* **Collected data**
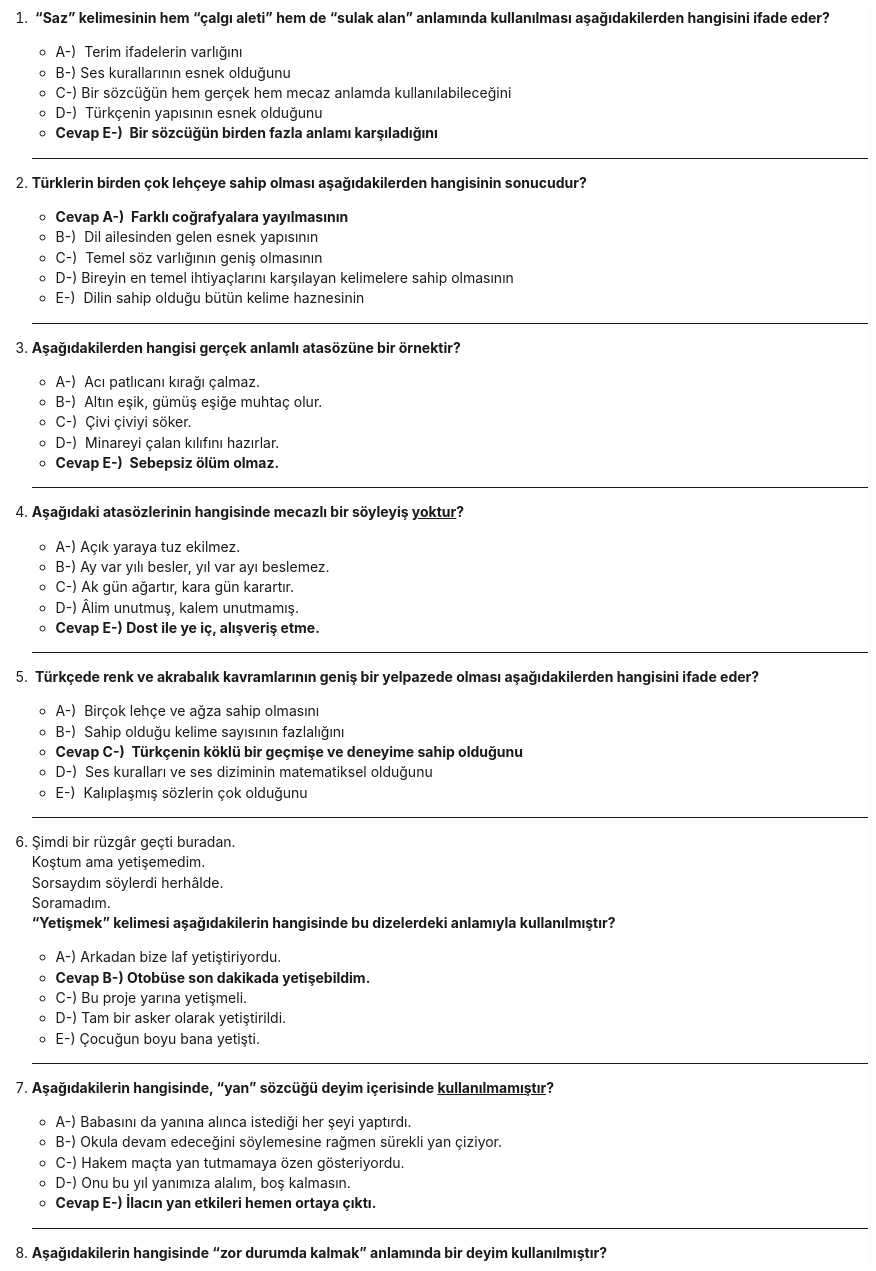 1. <strong>&nbsp;&ldquo;Saz&rdquo; kelimesinin hem &ldquo;&ccedil;algı aleti&rdquo; hem de &ldquo;sulak alan&rdquo; anlamında kullanılması aşağıdakilerden hangisini ifade eder?</strong>
    - A-) &nbsp;Terim ifadelerin varlığını
    - B-) Ses kurallarının esnek olduğunu
    - C-) Bir s&ouml;zc&uuml;ğ&uuml;n hem ger&ccedil;ek hem mecaz anlamda kullanılabileceğini
    - D-) &nbsp;T&uuml;rk&ccedil;enin yapısının esnek olduğunu
    - **Cevap E-) &nbsp;Bir s&ouml;zc&uuml;ğ&uuml;n birden fazla anlamı karşıladığını**
    <hr />
1. <strong>T&uuml;rklerin birden &ccedil;ok leh&ccedil;eye sahip olması aşağıdakilerden hangisinin sonucudur?</strong>
    - **Cevap A-) &nbsp;Farklı coğrafyalara yayılmasının**
    - B-) &nbsp;Dil ailesinden gelen esnek yapısının
    - C-) &nbsp;Temel s&ouml;z varlığının geniş olmasının
    - D-) Bireyin en temel ihtiya&ccedil;larını karşılayan kelimelere sahip olmasının
    - E-) &nbsp;Dilin sahip olduğu b&uuml;t&uuml;n kelime haznesinin
    <hr />
1. <strong>Aşağıdakilerden hangisi ger&ccedil;ek anlamlı atas&ouml;z&uuml;ne bir &ouml;rnektir?</strong>
    - A-) &nbsp;Acı patlıcanı kırağı &ccedil;almaz.
    - B-) &nbsp;Altın eşik, g&uuml;m&uuml;ş eşiğe muhta&ccedil; olur.
    - C-) &nbsp;&Ccedil;ivi &ccedil;iviyi s&ouml;ker.
    - D-) &nbsp;Minareyi &ccedil;alan kılıfını hazırlar.
    - **Cevap E-) &nbsp;Sebepsiz &ouml;l&uuml;m olmaz.**
    <hr />
1. <strong>Aşağıdaki atas&ouml;zlerinin hangisinde mecazlı bir s&ouml;yleyiş <u>yoktur</u>?</strong>
    - A-) A&ccedil;ık yaraya tuz ekilmez.
    - B-) Ay var yılı besler, yıl var ayı beslemez.
    - C-) Ak g&uuml;n ağartır, kara g&uuml;n karartır.
    - D-) &Acirc;lim unutmuş, kalem unutmamış.
    - **Cevap E-) Dost ile ye i&ccedil;, alışveriş etme.**
    <hr />
1. <strong>&nbsp;T&uuml;rk&ccedil;ede renk ve akrabalık kavramlarının geniş bir yelpazede olması aşağıdakilerden hangisini ifade eder?</strong>
    - A-) &nbsp;Bir&ccedil;ok leh&ccedil;e ve ağza sahip olmasını
    - B-) &nbsp;Sahip olduğu kelime sayısının fazlalığını
    - **Cevap C-) &nbsp;T&uuml;rk&ccedil;enin k&ouml;kl&uuml; bir ge&ccedil;mişe ve deneyime sahip olduğunu**
    - D-) &nbsp;Ses kuralları ve ses diziminin matematiksel olduğunu
    - E-) &nbsp;Kalıplaşmış s&ouml;zlerin &ccedil;ok olduğunu
    <hr />
1. Şimdi bir r&uuml;zg&acirc;r ge&ccedil;ti buradan.<br />
Koştum ama yetişemedim.<br />
Sorsaydım s&ouml;ylerdi herh&acirc;lde.<br />
Soramadım.<br />
<strong>&ldquo;Yetişmek&rdquo; kelimesi aşağıdakilerin hangisinde bu dizelerdeki anlamıyla kullanılmıştır?</strong><br />

    - A-) Arkadan bize laf yetiştiriyordu.
    - **Cevap B-) Otob&uuml;se son dakikada yetişebildim.**
    - C-) Bu proje yarına yetişmeli.
    - D-) Tam bir asker olarak yetiştirildi.
    - E-) &Ccedil;ocuğun boyu bana yetişti.
    <hr />
1. <strong>Aşağıdakilerin hangisinde, &ldquo;yan&rdquo; s&ouml;zc&uuml;ğ&uuml; deyim i&ccedil;erisinde <u>kullanılmamıştır</u>?</strong>
    - A-) Babasını da yanına alınca istediği her şeyi yaptırdı.
    - B-) Okula devam edeceğini s&ouml;ylemesine rağmen s&uuml;rekli yan &ccedil;iziyor.
    - C-) Hakem ma&ccedil;ta yan tutmamaya &ouml;zen g&ouml;steriyordu.
    - D-) Onu bu yıl yanımıza alalım, boş kalmasın.
    - **Cevap E-) İlacın yan etkileri hemen ortaya &ccedil;ıktı.**
    <hr />
1. <strong>Aşağıdakilerin hangisinde &ldquo;zor durumda kalmak&rdquo; anlamında bir deyim kullanılmıştır?</strong><br />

* **What you have to do**
Word for word, return the lines from the one holding "1. <strong>Aşağıdakilerin hangisinde, &ldquo;yan&rdquo;" through the end of the entries above.

* **Solution for this task**
1. <strong>Aşağıdakilerin hangisinde, &ldquo;yan&rdquo; s&ouml;zc&uuml;ğ&uuml; deyim i&ccedil;erisinde <u>kullanılmamıştır</u>?</strong>
    - A-) Babasını da yanına alınca istediği her şeyi yaptırdı.
    - B-) Okula devam edeceğini s&ouml;ylemesine rağmen s&uuml;rekli yan &ccedil;iziyor.
    - C-) Hakem ma&ccedil;ta yan tutmamaya &ouml;zen g&ouml;steriyordu.
    - D-) Onu bu yıl yanımıza alalım, boş kalmasın.
    - **Cevap E-) İlacın yan etkileri hemen ortaya &ccedil;ıktı.**
    <hr />
1. <strong>Aşağıdakilerin hangisinde &ldquo;zor durumda kalmak&rdquo; anlamında bir deyim kullanılmıştır?</strong><br />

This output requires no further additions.